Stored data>
*** Begin section ***

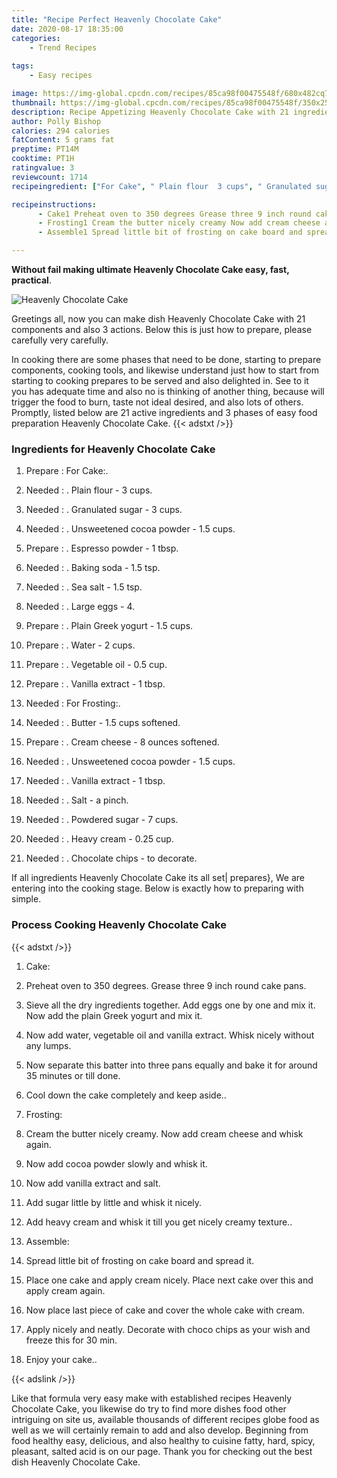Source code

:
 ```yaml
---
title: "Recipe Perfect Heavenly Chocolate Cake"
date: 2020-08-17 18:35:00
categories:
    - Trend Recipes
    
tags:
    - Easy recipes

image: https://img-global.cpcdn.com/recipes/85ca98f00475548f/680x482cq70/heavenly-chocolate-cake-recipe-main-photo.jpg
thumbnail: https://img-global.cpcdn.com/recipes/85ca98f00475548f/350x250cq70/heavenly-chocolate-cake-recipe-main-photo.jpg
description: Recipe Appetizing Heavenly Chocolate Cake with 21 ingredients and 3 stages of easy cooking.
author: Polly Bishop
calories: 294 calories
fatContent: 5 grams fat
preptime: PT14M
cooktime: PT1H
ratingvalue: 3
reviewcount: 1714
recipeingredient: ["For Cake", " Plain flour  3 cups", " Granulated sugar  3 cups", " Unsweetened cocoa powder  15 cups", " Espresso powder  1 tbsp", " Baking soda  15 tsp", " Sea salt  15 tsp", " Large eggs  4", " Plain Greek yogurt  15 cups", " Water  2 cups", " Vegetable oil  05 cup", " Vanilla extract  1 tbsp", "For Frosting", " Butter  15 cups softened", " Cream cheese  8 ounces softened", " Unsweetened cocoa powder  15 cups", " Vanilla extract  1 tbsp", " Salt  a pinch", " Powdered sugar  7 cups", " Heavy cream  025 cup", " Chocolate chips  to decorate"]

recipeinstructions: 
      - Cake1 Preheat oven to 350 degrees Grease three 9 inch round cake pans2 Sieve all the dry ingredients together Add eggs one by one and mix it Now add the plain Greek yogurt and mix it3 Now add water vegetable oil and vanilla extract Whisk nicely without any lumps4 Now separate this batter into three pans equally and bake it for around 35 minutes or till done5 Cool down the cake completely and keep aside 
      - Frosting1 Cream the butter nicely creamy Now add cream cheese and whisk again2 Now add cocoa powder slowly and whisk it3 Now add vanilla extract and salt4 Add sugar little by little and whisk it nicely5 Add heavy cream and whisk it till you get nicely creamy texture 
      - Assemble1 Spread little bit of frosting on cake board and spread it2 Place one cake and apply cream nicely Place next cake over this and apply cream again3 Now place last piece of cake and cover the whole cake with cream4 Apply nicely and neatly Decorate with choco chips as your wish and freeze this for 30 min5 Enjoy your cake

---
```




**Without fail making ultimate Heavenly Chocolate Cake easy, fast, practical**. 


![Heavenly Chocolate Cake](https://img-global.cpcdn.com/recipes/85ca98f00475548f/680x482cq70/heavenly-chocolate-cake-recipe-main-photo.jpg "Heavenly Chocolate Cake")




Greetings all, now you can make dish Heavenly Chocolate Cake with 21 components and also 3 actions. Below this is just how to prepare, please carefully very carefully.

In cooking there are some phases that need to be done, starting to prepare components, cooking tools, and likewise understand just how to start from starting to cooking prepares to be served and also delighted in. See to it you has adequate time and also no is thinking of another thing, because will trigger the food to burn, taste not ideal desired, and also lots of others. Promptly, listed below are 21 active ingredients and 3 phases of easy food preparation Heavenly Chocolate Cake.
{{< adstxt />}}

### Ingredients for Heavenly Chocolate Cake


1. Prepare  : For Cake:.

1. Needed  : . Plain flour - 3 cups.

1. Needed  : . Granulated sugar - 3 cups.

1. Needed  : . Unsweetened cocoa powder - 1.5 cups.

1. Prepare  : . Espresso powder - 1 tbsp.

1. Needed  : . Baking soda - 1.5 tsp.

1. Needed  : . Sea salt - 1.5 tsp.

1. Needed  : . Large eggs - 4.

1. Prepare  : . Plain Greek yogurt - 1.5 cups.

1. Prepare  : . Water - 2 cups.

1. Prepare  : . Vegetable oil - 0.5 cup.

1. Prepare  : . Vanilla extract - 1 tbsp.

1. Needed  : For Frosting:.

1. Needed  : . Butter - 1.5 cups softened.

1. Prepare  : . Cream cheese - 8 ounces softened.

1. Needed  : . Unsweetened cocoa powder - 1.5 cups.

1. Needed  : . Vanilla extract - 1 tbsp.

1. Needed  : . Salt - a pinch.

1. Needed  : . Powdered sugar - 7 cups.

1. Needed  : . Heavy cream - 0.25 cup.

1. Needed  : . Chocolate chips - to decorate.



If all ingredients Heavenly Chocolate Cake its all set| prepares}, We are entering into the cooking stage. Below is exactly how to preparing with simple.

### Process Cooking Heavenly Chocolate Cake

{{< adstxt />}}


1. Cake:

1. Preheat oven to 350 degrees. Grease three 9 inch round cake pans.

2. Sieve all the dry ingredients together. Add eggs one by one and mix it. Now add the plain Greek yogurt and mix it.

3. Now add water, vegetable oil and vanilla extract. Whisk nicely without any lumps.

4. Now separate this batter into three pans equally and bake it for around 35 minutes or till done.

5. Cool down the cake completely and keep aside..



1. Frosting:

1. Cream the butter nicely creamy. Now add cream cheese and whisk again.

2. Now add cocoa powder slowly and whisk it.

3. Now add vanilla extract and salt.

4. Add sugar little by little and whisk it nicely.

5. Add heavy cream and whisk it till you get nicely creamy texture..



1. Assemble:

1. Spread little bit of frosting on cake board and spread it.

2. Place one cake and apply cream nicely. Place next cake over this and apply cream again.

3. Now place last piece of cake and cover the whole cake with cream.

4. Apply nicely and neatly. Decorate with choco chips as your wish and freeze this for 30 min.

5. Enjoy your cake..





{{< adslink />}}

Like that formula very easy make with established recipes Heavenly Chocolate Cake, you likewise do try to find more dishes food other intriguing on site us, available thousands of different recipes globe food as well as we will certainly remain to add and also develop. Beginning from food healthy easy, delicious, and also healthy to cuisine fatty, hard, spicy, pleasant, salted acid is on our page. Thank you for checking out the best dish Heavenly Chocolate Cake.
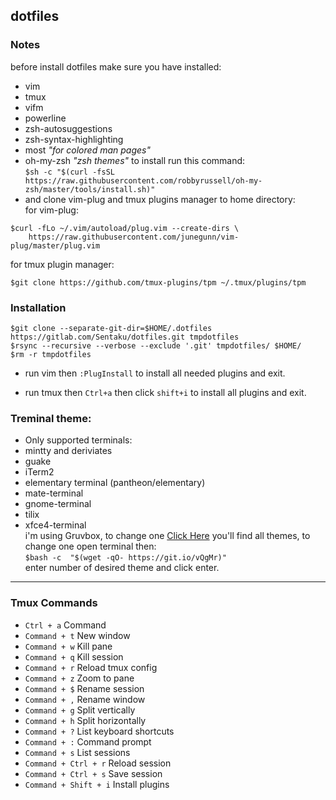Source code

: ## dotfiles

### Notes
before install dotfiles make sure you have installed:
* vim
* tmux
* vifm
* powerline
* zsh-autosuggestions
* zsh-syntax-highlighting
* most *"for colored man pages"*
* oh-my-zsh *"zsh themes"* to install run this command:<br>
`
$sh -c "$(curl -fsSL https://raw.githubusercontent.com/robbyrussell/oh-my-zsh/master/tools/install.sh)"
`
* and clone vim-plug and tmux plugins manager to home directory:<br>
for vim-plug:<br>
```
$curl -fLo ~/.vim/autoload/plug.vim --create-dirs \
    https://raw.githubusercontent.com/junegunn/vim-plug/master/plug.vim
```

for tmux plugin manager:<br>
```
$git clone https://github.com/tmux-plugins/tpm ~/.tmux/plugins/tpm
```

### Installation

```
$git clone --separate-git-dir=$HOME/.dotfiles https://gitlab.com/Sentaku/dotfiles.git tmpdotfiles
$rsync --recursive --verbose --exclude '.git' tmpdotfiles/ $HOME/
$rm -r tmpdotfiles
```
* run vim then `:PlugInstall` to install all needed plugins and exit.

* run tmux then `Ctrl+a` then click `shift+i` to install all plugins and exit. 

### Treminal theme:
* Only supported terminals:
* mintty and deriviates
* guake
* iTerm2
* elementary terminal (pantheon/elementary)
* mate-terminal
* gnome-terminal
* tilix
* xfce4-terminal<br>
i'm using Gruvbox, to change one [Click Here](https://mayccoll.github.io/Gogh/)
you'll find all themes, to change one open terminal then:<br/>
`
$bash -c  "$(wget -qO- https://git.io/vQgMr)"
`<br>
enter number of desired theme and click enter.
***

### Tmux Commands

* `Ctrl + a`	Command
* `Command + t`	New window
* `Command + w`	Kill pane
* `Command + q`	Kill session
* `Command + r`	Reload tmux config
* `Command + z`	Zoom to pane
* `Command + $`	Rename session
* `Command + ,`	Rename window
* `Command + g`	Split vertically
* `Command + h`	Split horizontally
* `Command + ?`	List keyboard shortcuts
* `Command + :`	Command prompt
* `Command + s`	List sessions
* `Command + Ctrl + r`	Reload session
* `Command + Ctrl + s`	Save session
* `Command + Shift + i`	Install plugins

*** End section ***

Exercise goal> Write out only the lines that run from the line containing "4. Now separate" through the line containing "2. Now add cocoa powder slowly and whisk it.", both included, exactly as they appear above.

Reply to the exercise>
4. Now separate this batter into three pans equally and bake it for around 35 minutes or till done.

5. Cool down the cake completely and keep aside..



1. Frosting:

1. Cream the butter nicely creamy. Now add cream cheese and whisk again.

2. Now add cocoa powder slowly and whisk it.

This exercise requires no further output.